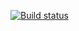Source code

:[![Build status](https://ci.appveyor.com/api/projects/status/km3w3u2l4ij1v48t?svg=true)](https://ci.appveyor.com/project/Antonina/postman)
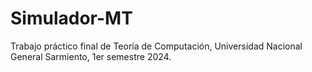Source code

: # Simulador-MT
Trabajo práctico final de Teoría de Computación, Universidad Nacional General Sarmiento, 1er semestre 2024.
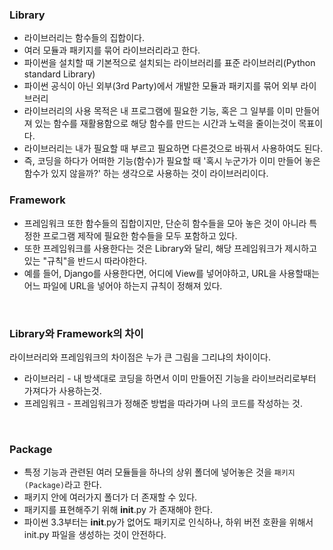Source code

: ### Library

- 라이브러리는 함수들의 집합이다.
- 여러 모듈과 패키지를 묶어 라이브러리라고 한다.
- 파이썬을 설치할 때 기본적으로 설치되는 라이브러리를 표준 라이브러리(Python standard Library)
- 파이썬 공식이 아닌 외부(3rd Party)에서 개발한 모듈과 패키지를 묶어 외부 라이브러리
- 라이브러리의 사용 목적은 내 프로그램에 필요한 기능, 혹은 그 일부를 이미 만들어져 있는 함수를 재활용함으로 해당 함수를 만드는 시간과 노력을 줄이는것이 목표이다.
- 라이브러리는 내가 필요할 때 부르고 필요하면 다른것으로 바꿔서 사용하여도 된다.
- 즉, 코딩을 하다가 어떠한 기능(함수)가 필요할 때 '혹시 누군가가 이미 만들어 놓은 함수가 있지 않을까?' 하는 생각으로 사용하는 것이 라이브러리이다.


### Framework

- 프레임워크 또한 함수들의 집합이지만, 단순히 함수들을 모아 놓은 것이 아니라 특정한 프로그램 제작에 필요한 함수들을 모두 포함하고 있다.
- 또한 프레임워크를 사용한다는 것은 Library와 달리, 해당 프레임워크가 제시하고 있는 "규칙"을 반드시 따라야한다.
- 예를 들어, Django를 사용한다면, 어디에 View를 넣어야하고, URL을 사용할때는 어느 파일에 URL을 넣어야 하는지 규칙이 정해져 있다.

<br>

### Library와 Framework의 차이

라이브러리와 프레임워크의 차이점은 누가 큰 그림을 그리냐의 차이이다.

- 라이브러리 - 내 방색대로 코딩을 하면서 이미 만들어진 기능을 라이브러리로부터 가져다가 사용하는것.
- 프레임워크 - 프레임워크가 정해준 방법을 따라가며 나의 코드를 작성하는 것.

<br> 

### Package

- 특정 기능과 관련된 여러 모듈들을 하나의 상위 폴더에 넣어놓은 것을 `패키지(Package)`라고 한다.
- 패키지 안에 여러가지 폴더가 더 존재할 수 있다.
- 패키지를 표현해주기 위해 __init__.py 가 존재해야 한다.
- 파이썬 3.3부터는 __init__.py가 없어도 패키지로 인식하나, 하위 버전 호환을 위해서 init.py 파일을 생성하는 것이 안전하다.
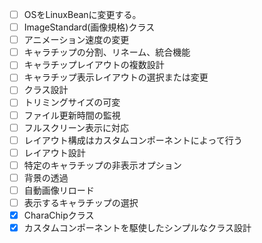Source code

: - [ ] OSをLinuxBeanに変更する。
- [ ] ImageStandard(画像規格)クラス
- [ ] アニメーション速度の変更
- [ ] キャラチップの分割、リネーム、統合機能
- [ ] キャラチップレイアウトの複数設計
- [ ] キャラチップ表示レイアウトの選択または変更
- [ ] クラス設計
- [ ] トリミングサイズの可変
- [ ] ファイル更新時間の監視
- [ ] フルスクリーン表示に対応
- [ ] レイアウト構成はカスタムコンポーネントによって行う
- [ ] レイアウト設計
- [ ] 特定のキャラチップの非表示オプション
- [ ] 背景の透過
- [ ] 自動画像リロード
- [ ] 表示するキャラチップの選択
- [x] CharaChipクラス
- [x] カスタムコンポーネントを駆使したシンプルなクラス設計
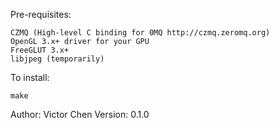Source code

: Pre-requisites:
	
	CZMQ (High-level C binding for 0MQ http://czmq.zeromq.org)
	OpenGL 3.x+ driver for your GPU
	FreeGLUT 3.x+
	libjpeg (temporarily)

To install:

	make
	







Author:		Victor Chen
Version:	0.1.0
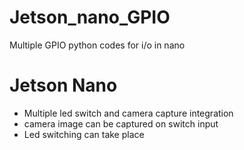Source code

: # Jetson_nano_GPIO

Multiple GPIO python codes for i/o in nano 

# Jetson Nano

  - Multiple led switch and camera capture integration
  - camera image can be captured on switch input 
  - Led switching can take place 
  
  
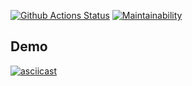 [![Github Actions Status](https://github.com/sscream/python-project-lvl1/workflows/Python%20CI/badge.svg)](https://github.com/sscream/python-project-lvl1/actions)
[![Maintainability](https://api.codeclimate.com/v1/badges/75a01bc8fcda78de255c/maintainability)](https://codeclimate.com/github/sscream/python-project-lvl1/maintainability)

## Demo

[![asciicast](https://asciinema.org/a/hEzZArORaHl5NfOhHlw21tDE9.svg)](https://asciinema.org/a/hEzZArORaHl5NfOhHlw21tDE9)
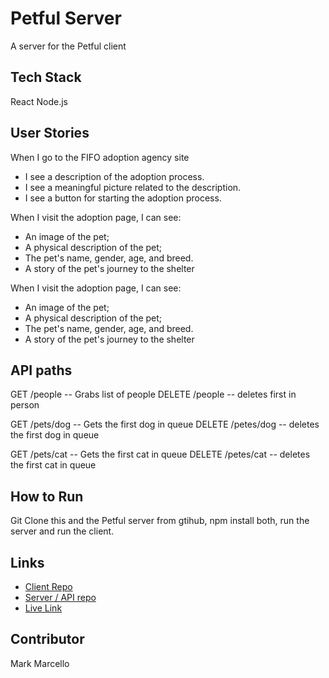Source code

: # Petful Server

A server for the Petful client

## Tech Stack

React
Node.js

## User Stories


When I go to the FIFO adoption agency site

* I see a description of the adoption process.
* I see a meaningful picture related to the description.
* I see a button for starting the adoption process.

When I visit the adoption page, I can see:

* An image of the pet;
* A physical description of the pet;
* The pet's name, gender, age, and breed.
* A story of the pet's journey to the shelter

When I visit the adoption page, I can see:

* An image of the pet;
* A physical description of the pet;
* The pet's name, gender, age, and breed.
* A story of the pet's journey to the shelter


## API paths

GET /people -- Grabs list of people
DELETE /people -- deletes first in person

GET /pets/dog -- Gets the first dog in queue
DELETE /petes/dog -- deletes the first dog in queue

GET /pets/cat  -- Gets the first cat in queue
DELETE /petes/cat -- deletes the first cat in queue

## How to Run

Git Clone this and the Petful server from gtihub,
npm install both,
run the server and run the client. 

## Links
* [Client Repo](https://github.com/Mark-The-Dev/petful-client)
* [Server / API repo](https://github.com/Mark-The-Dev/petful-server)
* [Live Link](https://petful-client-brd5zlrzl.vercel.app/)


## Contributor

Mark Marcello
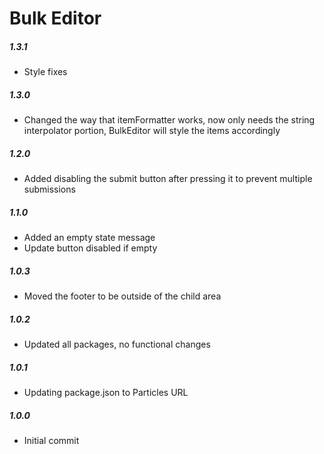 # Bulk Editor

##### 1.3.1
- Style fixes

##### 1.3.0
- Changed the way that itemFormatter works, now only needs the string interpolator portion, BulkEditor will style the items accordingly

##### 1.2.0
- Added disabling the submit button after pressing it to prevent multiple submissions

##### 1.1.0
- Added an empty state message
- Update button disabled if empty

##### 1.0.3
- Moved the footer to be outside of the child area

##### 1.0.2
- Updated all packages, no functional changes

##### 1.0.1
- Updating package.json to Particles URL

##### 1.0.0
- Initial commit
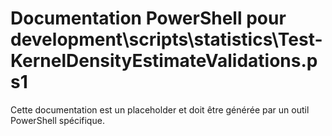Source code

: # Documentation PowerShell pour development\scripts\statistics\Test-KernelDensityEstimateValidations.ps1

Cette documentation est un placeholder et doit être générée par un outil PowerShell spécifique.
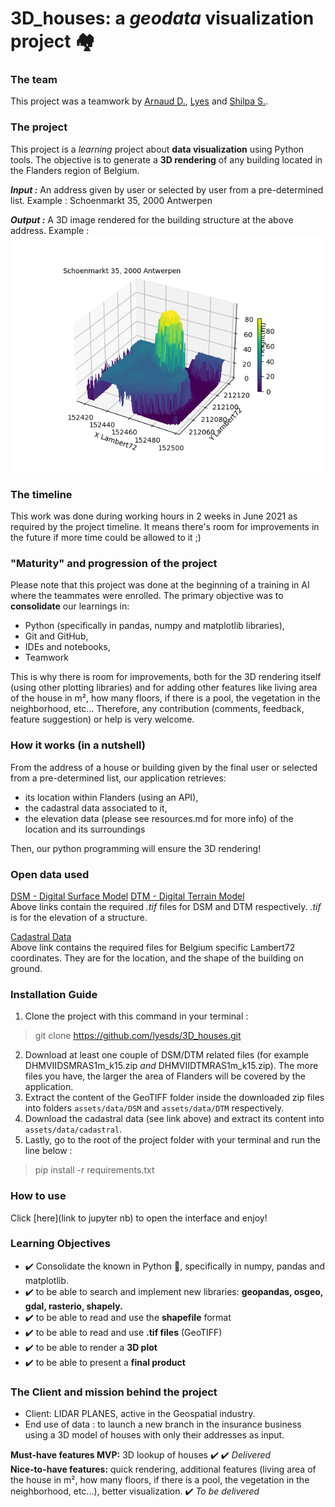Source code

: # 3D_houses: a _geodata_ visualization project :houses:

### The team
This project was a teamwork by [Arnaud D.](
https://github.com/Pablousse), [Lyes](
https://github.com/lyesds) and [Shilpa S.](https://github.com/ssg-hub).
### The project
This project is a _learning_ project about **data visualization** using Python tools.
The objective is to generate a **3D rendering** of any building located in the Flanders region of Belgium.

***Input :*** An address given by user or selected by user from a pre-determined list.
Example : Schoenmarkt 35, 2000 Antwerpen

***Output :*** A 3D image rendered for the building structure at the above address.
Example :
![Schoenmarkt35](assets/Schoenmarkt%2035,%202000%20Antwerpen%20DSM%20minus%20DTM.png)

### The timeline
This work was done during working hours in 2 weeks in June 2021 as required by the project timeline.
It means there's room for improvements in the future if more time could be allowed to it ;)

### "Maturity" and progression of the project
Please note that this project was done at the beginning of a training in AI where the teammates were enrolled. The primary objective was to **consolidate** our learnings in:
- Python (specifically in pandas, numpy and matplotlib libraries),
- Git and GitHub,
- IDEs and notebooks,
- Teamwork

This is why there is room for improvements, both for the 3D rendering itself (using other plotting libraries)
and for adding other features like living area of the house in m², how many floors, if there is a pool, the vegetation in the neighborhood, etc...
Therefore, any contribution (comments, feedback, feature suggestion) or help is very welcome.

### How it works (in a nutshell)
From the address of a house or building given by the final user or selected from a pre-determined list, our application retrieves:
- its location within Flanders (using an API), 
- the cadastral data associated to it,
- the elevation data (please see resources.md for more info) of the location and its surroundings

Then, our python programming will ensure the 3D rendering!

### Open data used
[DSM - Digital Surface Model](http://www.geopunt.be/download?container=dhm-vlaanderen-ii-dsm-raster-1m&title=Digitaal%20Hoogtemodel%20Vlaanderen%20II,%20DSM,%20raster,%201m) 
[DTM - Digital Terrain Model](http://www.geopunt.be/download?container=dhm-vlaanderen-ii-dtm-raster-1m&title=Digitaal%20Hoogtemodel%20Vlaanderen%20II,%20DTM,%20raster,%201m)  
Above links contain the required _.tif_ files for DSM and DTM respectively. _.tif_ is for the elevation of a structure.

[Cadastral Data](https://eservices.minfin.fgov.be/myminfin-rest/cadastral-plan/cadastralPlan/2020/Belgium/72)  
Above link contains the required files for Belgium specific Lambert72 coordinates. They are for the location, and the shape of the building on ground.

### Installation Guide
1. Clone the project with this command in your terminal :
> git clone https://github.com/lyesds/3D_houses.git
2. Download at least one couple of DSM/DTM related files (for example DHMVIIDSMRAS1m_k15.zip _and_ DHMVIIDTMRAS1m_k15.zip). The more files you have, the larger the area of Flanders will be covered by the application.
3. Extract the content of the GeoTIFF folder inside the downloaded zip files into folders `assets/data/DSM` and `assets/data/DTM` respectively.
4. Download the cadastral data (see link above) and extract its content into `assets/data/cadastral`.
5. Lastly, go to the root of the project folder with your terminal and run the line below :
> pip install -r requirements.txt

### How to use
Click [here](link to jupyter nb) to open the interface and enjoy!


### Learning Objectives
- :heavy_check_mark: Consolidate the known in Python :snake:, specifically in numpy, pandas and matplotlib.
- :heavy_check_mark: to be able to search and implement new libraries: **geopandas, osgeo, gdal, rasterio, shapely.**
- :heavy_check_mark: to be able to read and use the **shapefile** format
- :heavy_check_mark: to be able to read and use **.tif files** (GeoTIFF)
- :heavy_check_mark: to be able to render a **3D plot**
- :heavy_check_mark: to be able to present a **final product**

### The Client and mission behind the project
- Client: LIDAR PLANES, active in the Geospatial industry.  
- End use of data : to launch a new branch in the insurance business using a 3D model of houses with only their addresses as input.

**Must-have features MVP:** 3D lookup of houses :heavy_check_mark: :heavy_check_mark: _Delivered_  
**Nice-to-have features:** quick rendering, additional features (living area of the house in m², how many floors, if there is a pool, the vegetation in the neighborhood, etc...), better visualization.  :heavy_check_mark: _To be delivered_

- Task details
All lines in the records with the string "first" should be copied out.

- Exercise output
DELETE /people -- deletes first in person
GET /pets/dog -- Gets the first dog in queue
DELETE /petes/dog -- deletes the first dog in queue
GET /pets/cat  -- Gets the first cat in queue
DELETE /petes/cat -- deletes the first cat in queue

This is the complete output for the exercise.